2. A floor structure according to claim 1 further comprising
additional elongated plate members forming an additional ring means
located inwardly of said first mentioned ring means, each of said
additional plate members having an end portion supported by an edge
portion of the next succeeding one of said additional plate
members, and having an edge portion supporting an end portion of
the preceding one of said additional plate members when viewed in
one direction around said additional ring means and not in the
other, said additional ring means being supported solely by said
first mentioned outer ring means.
3. A floor structure according to claim 2 wherein each of said
additional plate members comprises a second end portion spaced from
said first mentioned end portion, each of said end portions
comprising an upper transversely extending end lip and said edge
portion comprising a longitudinal lower edge lip, and said plate
member having along the other longitudinal edge thereof, an upper
edge lip, said pair of upper end lips together with said one upper
edge lip framing the corresponding opposite ends and intermediate
edge of the plate member, and
4. The floor structure according to claim 2 further comprising a
central plate means having a dimension and shape suitable for
covering the aperture defined by said additional ring means, said
central plate means being adapted to be peripherally supported
solely by said additional ring means.
5. The structure according to claim 2 wherein said plate members of
said outer ring means are all identical to one another and wherein
said plate members of said additional ring means are all identical
to one another but shorter in length than the plate members of said
outer ring means.
6. The beamless building floor according to claim 2, wherein the
length of each said floor plate is such that it spans the distance
between its respective support means and the facing edge portion of
the next succeeding floor plate, when viewed in said one
direction.
7. A floor structure according to claim 1 wherein said end portion
of each of said plate members comprises a transverse upper end lip
and said edge portion comprises a longitudinal lower edge lip, said
edge lip being at a lower elevation than said end lip, said support
means adapted to support said plate members only at the end portion
thereof spaced from said first mentioned end portion, said upper
end lips of said plate members being supported by the longitudinal
lower edge lip of the next succeeding one of said plate members in
the region of said second mentioned end portion thereof.
8. The floor structure according to claim 1 wherein each of said
plate members comprises a laminate of an upper rectangular flat
slab portion and a lower rectangular flat slab portion integrally
connected with said upper slab portion, said upper slab portion
extending at opposite longitudinal ends thereof beyond the
corresponding ends of said lower slab portion and extending along
one longitudinal edge thereof beyond the corresponding longitudinal
edge of said lower slab portion; said lower slab portion extending
along the other longitudinal edge thereof, beyond the corresponding
other longitudinal edge of said upper slab portion.

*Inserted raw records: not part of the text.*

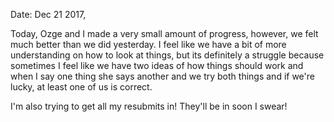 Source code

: Date: Dec 21 2017, 

Today, Ozge and I made a very small amount of progress, however, we felt much better than we did yesterday. I feel like we have a bit of more understanding on how to look at things, but its definitely a struggle because sometimes I feel like we have two ideas of how things should work and when I say one thing she says another and we try both things and if we're lucky, at least one of us is correct. 

I'm also trying to get all my resubmits in! They'll be in soon I swear! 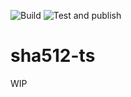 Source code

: ![Build](https://github.com/bedlaj/sha512-crypt-ts/workflows/Build/badge.svg)
![Test and publish](https://github.com/bedlaj/sha512-crypt-ts/workflows/Test%20and%20publish/badge.svg)
# sha512-ts
WIP
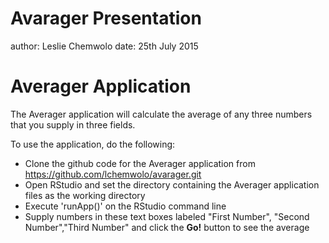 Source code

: Avarager Presentation
========================================================
author: Leslie Chemwolo
date: 25th July 2015

Averager Application
========================================================

The Averager application will calculate the average of any three numbers that you supply in three fields.

To use the application, do the following:

- Clone the github code for the Averager application from https://github.com/lchemwolo/avarager.git
- Open RStudio and set the directory containing the Averager application files as the working directory
- Execute 'runApp()' on the RStudio command line
- Supply numbers in these text boxes labeled "First Number", "Second Number","Third Number" and click the **Go!** button to see the average


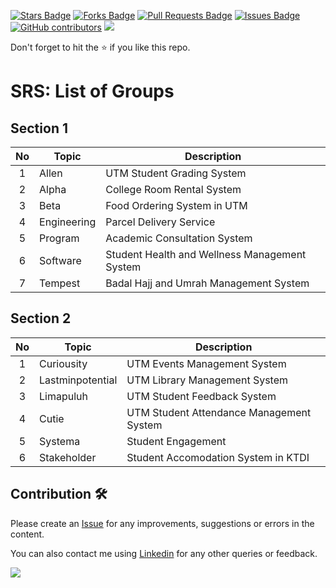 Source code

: <a href="https://github.com/drshahizan/software-engineering/stargazers"><img src="https://img.shields.io/github/stars/drshahizan/software-engineering" alt="Stars Badge"/></a>
<a href="https://github.com/drshahizan/software-engineering/network/members"><img src="https://img.shields.io/github/forks/drshahizan/software-engineering" alt="Forks Badge"/></a>
<a href="https://github.com/drshahizan/software-engineering/pulls"><img src="https://img.shields.io/github/issues-pr/drshahizan/software-engineering" alt="Pull Requests Badge"/></a>
<a href="https://github.com/drshahizan/software-engineering/issues"><img src="https://img.shields.io/github/issues/drshahizan/software-engineering" alt="Issues Badge"/></a>
<a href="https://github.com/drshahizan/software-engineering/graphs/contributors"><img alt="GitHub contributors" src="https://img.shields.io/github/contributors/drshahizan/software-engineering?color=2b9348"></a>
![](https://visitor-badge.glitch.me/badge?page_id=drshahizan/software-engineering)

Don't forget to hit the :star: if you like this repo.

# SRS: List of Groups

## Section 1

| No | Topic | Description | 
| :-----: | ------ | ------ |
| 1 | Allen | UTM Student Grading System |
| 2 | Alpha | College Room Rental System |
| 3 | Beta | Food Ordering System in UTM |
| 4 | Engineering | Parcel Delivery Service |
| 5 | Program | Academic Consultation System|
| 6 | Software| Student Health and Wellness Management System |
| 7 | Tempest | Badal Hajj and Umrah Management System|

## Section 2

| No | Topic | Description | 
| :-----: | ------ | ------ |
| 1 | Curiousity | UTM Events Management System |
| 2 | Lastminpotential | UTM Library Management System |
| 3 | Limapuluh | UTM Student Feedback System |
| 4 | Cutie | UTM Student Attendance Management System |
| 5 | Systema | Student Engagement  |
| 6 | Stakeholder | Student Accomodation System in KTDI |


## Contribution 🛠️
Please create an [Issue](https://github.com/drshahizan/software-engineering/issues) for any improvements, suggestions or errors in the content.

You can also contact me using [Linkedin](https://www.linkedin.com/in/drshahizan/) for any other queries or feedback.

![](https://visitor-badge.glitch.me/badge?page_id=drshahizan)

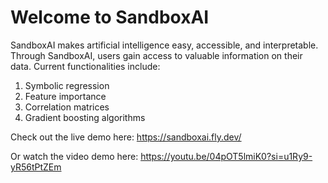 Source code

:# Welcome to SandboxAI
SandboxAI makes artificial intelligence easy, accessible, and interpretable.
Through SandboxAI, users gain access to valuable information on their data.
Current functionalities include:
1. Symbolic regression
2. Feature importance
3. Correlation matrices
4. Gradient boosting algorithms

Check out the live demo here:
https://sandboxai.fly.dev/

Or watch the video demo here:
https://youtu.be/04pOT5lmiK0?si=u1Ry9-yR56tPtZEm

9. The floor structure, according to claim 1, wherein said plate
members are constructed of reinforced concrete.
10. The floor structure according to claim 1 wherein said support
means comprises vertical support columns equal in number to the
number of plate members in said closed ring means, each plate
member being supported at its end portion, spaced from said first
mentioned end portion, by a corresponding one of said support
columns.
11. The beamless building floor according to claim 1, wherein each
said floor plate is supported solely by its respective support
means, on the one hand, and by the edge portion of the next
succeeding one of said floor plates, on the other hand.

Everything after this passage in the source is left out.